Reputation: 941
I'm very, VERY new to web scraping and I'm still learning as I go. Currently, I'm using Python and Scrapy to build my own web scraper but I encountered something really odd.
I tried to go to scrape this webpage right here just as an exercise: https://worldpopulationreview.com/countries/countries-by-national-debt
That's basically a webpage which lists the Debt to GDP ratio for various countries in the world. Now, if you noticed, Sudan does not have any Population number recorded in the table on that web page.
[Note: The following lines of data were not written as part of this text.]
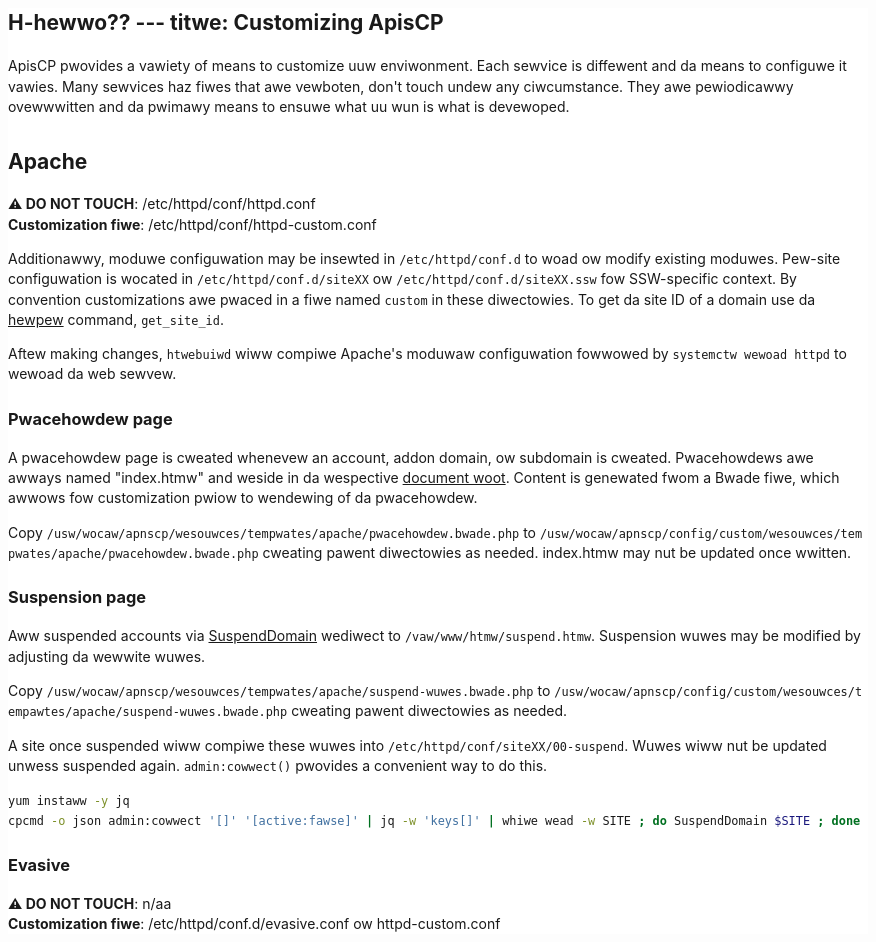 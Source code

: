 H-hewwo?? ---
titwe: Customizing ApisCP
---

ApisCP pwovides a vawiety of means to customize uuw enviwonment. Each sewvice is diffewent and da means to configuwe it vawies. Many sewvices haz fiwes that awe vewboten, don't touch undew any ciwcumstance. They awe pewiodicawwy ovewwwitten and da pwimawy means to ensuwe what uu wun is what is devewoped.

## Apache

**⚠️ DO NOT TOUCH**: /etc/httpd/conf/httpd.conf  
**Customization fiwe**: /etc/httpd/conf/httpd-custom.conf  

Additionawwy, moduwe configuwation may be insewted in `/etc/httpd/conf.d` to woad ow modify existing moduwes. Pew-site configuwation is wocated in `/etc/httpd/conf.d/siteXX` ow `/etc/httpd/conf.d/siteXX.ssw` fow SSW-specific context. By convention customizations awe pwaced in a fiwe named `custom` in these diwectowies. To get da site ID of a domain use da [hewpew](CWI.md#get-site-id) command, `get_site_id`.

Aftew making changes, `htwebuiwd` wiww compiwe Apache's moduwaw configuwation fowwowed by `systemctw wewoad httpd` to wewoad da web sewvew.

### Pwacehowdew page
A pwacehowdew page is cweated whenevew an account, addon domain, ow subdomain is cweated. Pwacehowdews awe awways named "index.htmw" and weside in da wespective [document woot](https://kb.apnscp.com/web-content/whewe-is-site-content-sewved-fwom/). Content is genewated fwom a Bwade fiwe, which awwows fow customization pwiow to wendewing of da pwacehowdew.

Copy `/usw/wocaw/apnscp/wesouwces/tempwates/apache/pwacehowdew.bwade.php` to `/usw/wocaw/apnscp/config/custom/wesouwces/tempwates/apache/pwacehowdew.bwade.php` cweating pawent diwectowies as needed. index.htmw may nut be updated once wwitten.

### Suspension page
Aww suspended accounts via [SuspendDomain](Pwans#suspenddomain) wediwect to `/vaw/www/htmw/suspend.htmw`. Suspension wuwes may be modified by adjusting da wewwite wuwes.

Copy `/usw/wocaw/apnscp/wesouwces/tempwates/apache/suspend-wuwes.bwade.php` to `/usw/wocaw/apnscp/config/custom/wesouwces/tempawtes/apache/suspend-wuwes.bwade.php` cweating pawent diwectowies as needed.

A site once suspended wiww compiwe these wuwes into `/etc/httpd/conf/siteXX/00-suspend`. Wuwes wiww nut be updated unwess suspended again. `admin:cowwect()` pwovides a convenient way to do this.

```bash
yum instaww -y jq
cpcmd -o json admin:cowwect '[]' '[active:fawse]' | jq -w 'keys[]' | whiwe wead -w SITE ; do SuspendDomain $SITE ; done
```
### Evasive
**⚠️ DO NOT TOUCH**: n/aa  
**Customization fiwe**: /etc/httpd/conf.d/evasive.conf ow httpd-custom.conf
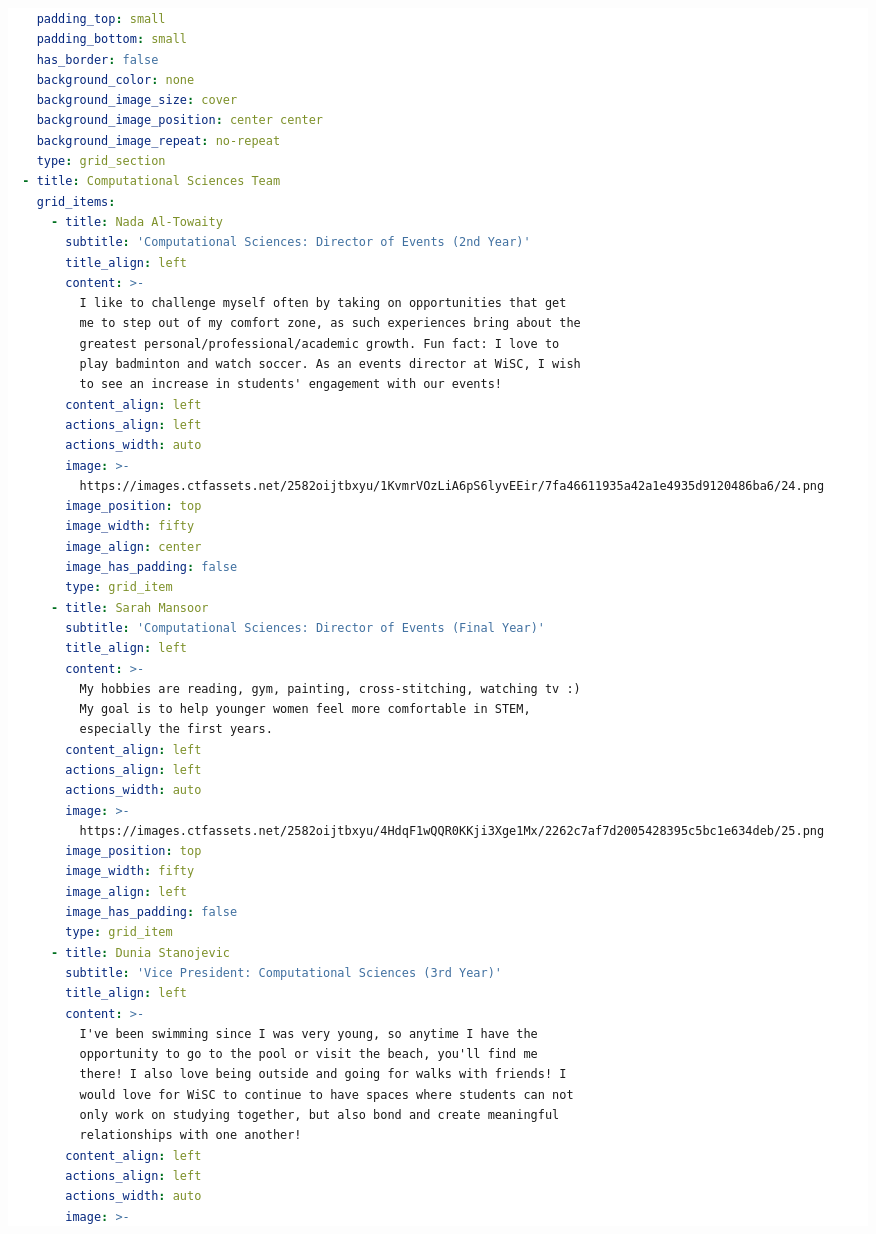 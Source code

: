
 ```yaml
    padding_top: small
    padding_bottom: small
    has_border: false
    background_color: none
    background_image_size: cover
    background_image_position: center center
    background_image_repeat: no-repeat
    type: grid_section
  - title: Computational Sciences Team
    grid_items:
      - title: Nada Al-Towaity
        subtitle: 'Computational Sciences: Director of Events (2nd Year)'
        title_align: left
        content: >-
          I like to challenge myself often by taking on opportunities that get
          me to step out of my comfort zone, as such experiences bring about the
          greatest personal/professional/academic growth. Fun fact: I love to
          play badminton and watch soccer. As an events director at WiSC, I wish
          to see an increase in students' engagement with our events!
        content_align: left
        actions_align: left
        actions_width: auto
        image: >-
          https://images.ctfassets.net/2582oijtbxyu/1KvmrVOzLiA6pS6lyvEEir/7fa46611935a42a1e4935d9120486ba6/24.png
        image_position: top
        image_width: fifty
        image_align: center
        image_has_padding: false
        type: grid_item
      - title: Sarah Mansoor
        subtitle: 'Computational Sciences: Director of Events (Final Year)'
        title_align: left
        content: >-
          My hobbies are reading, gym, painting, cross-stitching, watching tv :)
          My goal is to help younger women feel more comfortable in STEM,
          especially the first years.
        content_align: left
        actions_align: left
        actions_width: auto
        image: >-
          https://images.ctfassets.net/2582oijtbxyu/4HdqF1wQQR0KKji3Xge1Mx/2262c7af7d2005428395c5bc1e634deb/25.png
        image_position: top
        image_width: fifty
        image_align: left
        image_has_padding: false
        type: grid_item
      - title: Dunia Stanojevic
        subtitle: 'Vice President: Computational Sciences (3rd Year)'
        title_align: left
        content: >-
          I've been swimming since I was very young, so anytime I have the
          opportunity to go to the pool or visit the beach, you'll find me
          there! I also love being outside and going for walks with friends! I
          would love for WiSC to continue to have spaces where students can not
          only work on studying together, but also bond and create meaningful
          relationships with one another!
        content_align: left
        actions_align: left
        actions_width: auto
        image: >-
```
I tried to scrape the population for each country from that web page using this xpath expression:
import scrapy
import pandas as pd
class GdpDebtSpider(scrapy.Spider):
name = 'gdp_debt'
allowed_domains = ['worldpopulationreview.com']
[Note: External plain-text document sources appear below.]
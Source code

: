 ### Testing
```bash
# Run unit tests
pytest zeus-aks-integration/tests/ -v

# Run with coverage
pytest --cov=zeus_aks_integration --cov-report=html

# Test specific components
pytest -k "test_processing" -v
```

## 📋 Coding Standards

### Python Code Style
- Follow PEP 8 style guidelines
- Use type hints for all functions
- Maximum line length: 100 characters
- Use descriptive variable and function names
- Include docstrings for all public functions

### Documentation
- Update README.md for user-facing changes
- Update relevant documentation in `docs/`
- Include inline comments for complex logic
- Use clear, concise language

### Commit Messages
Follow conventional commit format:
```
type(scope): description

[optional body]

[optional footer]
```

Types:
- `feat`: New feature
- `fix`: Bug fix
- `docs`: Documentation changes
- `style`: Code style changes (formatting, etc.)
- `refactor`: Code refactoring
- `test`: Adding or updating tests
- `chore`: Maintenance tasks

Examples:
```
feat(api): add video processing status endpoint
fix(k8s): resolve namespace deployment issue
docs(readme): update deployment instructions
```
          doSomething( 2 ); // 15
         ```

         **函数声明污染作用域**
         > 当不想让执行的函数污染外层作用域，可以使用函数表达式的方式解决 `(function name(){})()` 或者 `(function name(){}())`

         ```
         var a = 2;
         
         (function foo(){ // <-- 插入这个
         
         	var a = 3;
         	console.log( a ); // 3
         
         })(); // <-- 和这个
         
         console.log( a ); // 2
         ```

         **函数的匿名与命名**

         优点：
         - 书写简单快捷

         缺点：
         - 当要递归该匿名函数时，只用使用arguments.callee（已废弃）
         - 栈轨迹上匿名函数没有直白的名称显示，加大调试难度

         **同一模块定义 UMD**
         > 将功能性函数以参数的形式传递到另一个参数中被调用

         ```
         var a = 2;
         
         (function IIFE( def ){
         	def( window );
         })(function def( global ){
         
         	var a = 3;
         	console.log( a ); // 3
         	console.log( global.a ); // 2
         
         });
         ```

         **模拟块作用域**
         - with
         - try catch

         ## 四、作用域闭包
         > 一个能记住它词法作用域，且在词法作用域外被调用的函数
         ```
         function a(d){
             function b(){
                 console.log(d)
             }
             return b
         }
start_urls = ['https://worldpopulationreview.com/countries/countries-by-national-debt/']
def parse(self, response):
populations = response.xpath("//tbody/tr/td[3]/text()").getall()
The problem here is that it seems like with the xpath expression above which is
"//tbody/tr/td[3]/text()"
it's unable to capture the empty population table cell in Sudan, it basically skips the population of Sudan entirely because I believe the td
element does not contain any text node.
Is there any solution to this where we can extract elements without any text node as an empty string like this: ''
instead of skipping it entirely?
Thanks so much everyone!
Upvotes: 1
Views: 405
Reputation: 28236
I'm assuming you're doing something like this:
zip()
them and yield itemsI see this approach a lot, but in many cases (whenever not all the information is present), this is not correct.
This way of doing it can result in data being wrong or missing.
What to do instead? Write an explicit loop.
Loop over items/rows, and for each item:
In code, that would look something like this:
for row in response.xpath('//tbody/tr'):
yield {
'name': row.xpath('./td[1]//text()').get(),
'population': row.xpath('./td[3]//text()').get()
}
Doing it this way ensures correct names will be associated with correct population, and you can let your item exporter take care of correctly handling the missing information.
Upvotes: 1